[Records from a collection]
Segment Open

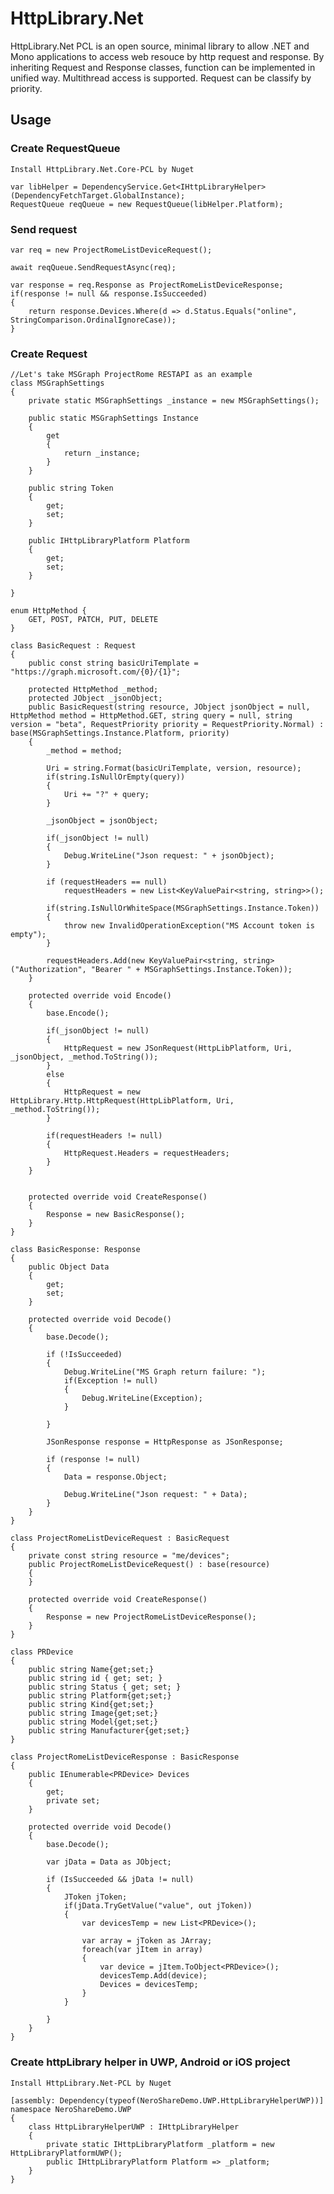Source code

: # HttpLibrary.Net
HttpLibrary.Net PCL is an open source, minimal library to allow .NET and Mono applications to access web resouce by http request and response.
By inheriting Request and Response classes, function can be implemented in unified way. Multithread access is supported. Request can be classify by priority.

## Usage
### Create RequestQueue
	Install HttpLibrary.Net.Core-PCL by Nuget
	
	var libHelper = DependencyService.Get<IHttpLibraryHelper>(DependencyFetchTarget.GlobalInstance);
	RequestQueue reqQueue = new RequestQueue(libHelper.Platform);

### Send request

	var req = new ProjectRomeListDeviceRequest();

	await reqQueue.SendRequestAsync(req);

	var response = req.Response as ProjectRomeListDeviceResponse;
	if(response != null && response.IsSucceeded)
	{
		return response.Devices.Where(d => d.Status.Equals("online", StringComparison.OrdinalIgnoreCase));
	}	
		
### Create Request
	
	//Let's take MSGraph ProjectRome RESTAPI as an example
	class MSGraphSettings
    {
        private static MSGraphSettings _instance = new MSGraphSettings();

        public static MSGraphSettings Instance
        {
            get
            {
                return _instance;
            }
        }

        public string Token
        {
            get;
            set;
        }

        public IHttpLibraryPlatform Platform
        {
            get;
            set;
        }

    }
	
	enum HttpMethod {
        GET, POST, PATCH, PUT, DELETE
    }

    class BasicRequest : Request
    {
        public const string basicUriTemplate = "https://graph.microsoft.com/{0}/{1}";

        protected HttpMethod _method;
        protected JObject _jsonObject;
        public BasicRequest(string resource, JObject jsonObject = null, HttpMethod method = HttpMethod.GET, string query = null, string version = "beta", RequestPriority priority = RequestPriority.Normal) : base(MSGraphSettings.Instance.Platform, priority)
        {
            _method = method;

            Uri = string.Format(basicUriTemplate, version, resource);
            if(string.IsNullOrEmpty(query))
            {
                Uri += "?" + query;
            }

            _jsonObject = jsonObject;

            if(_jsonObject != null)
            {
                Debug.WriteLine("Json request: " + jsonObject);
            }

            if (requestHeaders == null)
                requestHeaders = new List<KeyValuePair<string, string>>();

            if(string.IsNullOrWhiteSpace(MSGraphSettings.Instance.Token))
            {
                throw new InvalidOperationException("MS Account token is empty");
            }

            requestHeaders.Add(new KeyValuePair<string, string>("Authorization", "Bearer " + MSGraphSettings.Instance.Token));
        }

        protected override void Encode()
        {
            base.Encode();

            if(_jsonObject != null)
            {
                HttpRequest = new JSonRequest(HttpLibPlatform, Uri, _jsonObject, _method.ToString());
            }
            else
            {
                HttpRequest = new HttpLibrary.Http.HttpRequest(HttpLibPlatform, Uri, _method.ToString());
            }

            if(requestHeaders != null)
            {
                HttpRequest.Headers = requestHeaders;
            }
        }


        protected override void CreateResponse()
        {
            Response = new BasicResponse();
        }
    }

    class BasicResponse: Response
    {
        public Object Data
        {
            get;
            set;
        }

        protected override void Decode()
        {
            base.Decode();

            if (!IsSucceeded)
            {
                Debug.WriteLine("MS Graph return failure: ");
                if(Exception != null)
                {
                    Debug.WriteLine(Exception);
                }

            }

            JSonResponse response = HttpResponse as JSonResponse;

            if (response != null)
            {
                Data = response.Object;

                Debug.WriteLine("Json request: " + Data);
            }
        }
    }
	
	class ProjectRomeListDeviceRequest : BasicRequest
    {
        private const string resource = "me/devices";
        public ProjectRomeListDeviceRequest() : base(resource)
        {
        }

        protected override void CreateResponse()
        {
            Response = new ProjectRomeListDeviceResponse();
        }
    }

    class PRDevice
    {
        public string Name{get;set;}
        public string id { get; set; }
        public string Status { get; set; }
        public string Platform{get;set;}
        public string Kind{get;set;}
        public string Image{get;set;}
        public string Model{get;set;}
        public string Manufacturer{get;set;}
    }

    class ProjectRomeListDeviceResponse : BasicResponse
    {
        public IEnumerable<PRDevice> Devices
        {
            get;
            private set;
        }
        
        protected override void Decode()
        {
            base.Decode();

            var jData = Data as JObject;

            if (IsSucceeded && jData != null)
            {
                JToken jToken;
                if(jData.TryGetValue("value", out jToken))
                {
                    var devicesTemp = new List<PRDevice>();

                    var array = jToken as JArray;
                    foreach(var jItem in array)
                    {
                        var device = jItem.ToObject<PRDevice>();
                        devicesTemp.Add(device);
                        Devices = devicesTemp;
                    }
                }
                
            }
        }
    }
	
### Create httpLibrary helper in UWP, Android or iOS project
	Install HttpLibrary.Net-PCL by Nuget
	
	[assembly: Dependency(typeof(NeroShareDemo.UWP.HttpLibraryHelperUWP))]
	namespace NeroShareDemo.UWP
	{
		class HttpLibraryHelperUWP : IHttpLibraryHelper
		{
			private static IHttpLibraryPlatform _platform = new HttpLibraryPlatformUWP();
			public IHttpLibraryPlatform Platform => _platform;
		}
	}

Segment Closed

Lines that contain "protected" are the result; find them in the entries above and copy each one.

- _RESPONSE_:
        protected HttpMethod _method;
        protected JObject _jsonObject;
        protected override void Encode()
        protected override void CreateResponse()
        protected override void Decode()
        protected override void CreateResponse()
        protected override void Decode()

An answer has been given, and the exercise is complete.